Two weeks ago, I stumbled into my beloved book club nest, where a few hens and I rustle our feathers and gab about fashionable female novelists. That night, we were a smaller group than usual. The conversation tilted—from the book—into the question: What would you do if you blew up your life?
I spoke first. Lately, my "what if" has felt less like fantasy and more like an emerging truth.
"I think I'm blowing mine up," I said. Cackles.
"What for?" someone asked.
"To write sonnets to beavers."
Joking—not joking.
Suddenly, my friend Jenny Offill's eyes lit up. "Oh! My first book was a children's book, and the main character had a thing for beavers." Then she slipped away from the table while the rest of us told our own surprising and silly beaver stories, laughter weaving us closer.
Jenny returned with a small beaver figurine. "I give all my writing students a charm," she said. "But I've never given away the beaver—I love it too much. But here—I'm giving it to you."
At that moment, it felt like a portal opened. Like the joke was a spell. Like Jenny—effortlessly ineffable Jenny—had just ordained my most magical truth.
The conversation continued to swirl and braid across unexpected threads: Each of us, it turned out, had a family story involving psychosis or dementia. We found ourselves discussing communication, animism, and the spaces between things. It felt as if secrets were webbing us closer into Indra's gossamer net, each of us a star or drop of dew reflecting the light of another.
I went home and ordered Jenny's book.
Then I Googled: What is a sonnet?
I remembered the poets at Bernadette Mayer's writing group, bringing in sonnets I couldn't recognize as such. It's taken me a long time to identify myself as a writer, primarily because grammar has been a tangle of nonsense to me. I cannot talk about writing in the language of how-to-write–at least not yet.
When I read how to write a sonnet, I broke it down into crumbs and then smaller still. I still can't confidently tell you what a stressed syllable is, even though each line needs ten of them. A sonnet is a dance, a routine. Steps and structure. Once upon a time, I didn't believe I could follow a routine.
I crafted a sonnet—a first draft—for Jenny, for the beaver, for love.
The Beavers Work
What was it that so silently slipped by me?
Time could not tell until I saw a tail
It smacked the still water—what could it be?
It glided softly upstream with no sail
Many days I waited patiently
I watched the river ripple and curtail
At times a floating brown shape—just a tree
Still I sat and listened to the gale
I checked my watch and felt arising glee
A brown shape passed—some creature! Oh, all hail!

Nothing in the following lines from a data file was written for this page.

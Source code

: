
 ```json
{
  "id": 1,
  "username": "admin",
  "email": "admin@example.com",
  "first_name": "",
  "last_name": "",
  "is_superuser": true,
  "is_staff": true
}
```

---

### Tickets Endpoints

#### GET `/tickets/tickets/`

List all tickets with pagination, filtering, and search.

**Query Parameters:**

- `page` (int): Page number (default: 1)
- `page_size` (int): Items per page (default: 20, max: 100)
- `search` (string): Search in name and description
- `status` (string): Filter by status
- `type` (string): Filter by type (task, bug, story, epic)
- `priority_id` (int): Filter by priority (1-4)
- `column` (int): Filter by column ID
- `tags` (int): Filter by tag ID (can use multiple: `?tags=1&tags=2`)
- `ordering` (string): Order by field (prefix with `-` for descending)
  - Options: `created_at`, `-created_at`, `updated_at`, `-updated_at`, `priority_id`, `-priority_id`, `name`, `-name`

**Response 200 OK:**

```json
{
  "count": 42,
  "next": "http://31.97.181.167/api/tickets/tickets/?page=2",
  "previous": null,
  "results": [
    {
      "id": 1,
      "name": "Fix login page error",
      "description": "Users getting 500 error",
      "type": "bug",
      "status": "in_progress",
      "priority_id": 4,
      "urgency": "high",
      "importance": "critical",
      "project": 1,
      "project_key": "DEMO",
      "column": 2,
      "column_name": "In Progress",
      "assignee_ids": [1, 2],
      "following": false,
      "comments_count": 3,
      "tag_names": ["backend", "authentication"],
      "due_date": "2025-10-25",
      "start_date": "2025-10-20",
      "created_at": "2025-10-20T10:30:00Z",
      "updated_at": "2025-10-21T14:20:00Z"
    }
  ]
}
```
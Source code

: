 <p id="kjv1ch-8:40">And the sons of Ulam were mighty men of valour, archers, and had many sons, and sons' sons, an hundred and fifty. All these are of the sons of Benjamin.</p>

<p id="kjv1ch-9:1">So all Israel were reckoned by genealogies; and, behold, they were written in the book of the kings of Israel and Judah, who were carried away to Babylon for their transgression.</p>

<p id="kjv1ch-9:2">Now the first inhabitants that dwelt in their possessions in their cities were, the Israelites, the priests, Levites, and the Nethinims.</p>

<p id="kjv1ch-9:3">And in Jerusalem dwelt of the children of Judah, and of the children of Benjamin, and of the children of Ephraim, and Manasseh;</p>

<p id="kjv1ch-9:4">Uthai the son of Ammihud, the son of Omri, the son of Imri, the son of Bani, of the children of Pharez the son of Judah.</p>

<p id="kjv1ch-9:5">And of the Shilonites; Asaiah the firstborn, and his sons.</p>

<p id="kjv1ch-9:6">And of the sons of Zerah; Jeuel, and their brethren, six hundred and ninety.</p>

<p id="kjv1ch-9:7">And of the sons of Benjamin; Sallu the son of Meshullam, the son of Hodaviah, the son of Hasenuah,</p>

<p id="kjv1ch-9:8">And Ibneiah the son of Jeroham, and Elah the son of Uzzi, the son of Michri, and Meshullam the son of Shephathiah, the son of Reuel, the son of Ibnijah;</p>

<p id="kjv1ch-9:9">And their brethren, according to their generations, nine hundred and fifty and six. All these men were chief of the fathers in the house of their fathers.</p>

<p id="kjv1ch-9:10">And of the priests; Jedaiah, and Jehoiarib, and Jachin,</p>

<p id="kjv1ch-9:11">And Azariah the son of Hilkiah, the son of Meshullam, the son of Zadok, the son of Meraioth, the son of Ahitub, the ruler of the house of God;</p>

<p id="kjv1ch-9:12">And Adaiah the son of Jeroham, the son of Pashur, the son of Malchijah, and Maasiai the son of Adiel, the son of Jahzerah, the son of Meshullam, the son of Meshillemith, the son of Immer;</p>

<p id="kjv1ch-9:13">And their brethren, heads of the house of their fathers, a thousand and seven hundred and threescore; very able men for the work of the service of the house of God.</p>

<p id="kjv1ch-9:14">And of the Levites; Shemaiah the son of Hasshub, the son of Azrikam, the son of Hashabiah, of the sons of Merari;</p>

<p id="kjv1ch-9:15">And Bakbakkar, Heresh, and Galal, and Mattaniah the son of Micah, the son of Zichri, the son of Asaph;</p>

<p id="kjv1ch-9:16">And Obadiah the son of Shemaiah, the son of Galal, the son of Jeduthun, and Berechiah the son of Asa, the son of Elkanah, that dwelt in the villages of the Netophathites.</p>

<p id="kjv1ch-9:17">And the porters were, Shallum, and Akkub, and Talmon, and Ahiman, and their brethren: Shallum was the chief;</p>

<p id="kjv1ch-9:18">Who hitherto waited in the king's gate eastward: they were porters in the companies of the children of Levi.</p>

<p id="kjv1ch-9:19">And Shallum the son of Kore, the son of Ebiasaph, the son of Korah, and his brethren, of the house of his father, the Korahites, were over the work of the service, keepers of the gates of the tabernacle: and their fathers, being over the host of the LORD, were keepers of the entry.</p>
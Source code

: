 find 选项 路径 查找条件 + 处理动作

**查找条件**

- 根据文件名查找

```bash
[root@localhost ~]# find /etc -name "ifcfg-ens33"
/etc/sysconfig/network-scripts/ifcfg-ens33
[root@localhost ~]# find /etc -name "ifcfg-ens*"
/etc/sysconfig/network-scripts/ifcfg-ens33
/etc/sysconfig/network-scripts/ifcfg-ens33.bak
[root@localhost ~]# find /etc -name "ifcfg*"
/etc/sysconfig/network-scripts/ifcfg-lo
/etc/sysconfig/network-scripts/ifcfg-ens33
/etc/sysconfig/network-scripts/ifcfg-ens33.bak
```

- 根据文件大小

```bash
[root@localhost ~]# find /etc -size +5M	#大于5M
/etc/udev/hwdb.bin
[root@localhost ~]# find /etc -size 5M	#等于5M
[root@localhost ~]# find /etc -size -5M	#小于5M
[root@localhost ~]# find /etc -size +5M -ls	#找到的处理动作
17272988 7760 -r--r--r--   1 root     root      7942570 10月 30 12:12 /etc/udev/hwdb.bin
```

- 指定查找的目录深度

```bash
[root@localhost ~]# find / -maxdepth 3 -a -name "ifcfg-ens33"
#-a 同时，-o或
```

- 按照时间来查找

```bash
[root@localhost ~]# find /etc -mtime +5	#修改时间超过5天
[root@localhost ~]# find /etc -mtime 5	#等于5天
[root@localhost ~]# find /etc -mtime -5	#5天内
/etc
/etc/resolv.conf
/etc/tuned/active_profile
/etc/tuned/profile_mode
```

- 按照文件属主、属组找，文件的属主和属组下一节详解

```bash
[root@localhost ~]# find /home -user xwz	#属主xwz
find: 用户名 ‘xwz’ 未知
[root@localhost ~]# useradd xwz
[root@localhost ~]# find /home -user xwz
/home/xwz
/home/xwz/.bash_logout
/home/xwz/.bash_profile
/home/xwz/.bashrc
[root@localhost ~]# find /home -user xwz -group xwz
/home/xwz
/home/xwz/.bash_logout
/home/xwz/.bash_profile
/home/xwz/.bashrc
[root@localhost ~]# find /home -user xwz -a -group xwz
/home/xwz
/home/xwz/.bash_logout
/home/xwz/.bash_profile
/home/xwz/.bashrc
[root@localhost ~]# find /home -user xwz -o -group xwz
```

Then, at seven, a furry majesty!
I've come to know the beaver's daily trail
Day upon day, I've grown to understand
That I belong here, with the river's hand
This morning in yoga, I heard a Rumi poem about turning toward the sun. I felt it as a benediction—a gift he shared with us all some hundred years ago. Maybe turning toward the sun isn't just a metaphor. As I watch the beaver swim to his daily destiny I sit on the log, watching the sun rise and fall and I feel the invitation to be born again, day after day.
I’m thinking blowing up your life is like a sunburst: light shattering a complicated cover-up, revealing a simple beauty that's already there.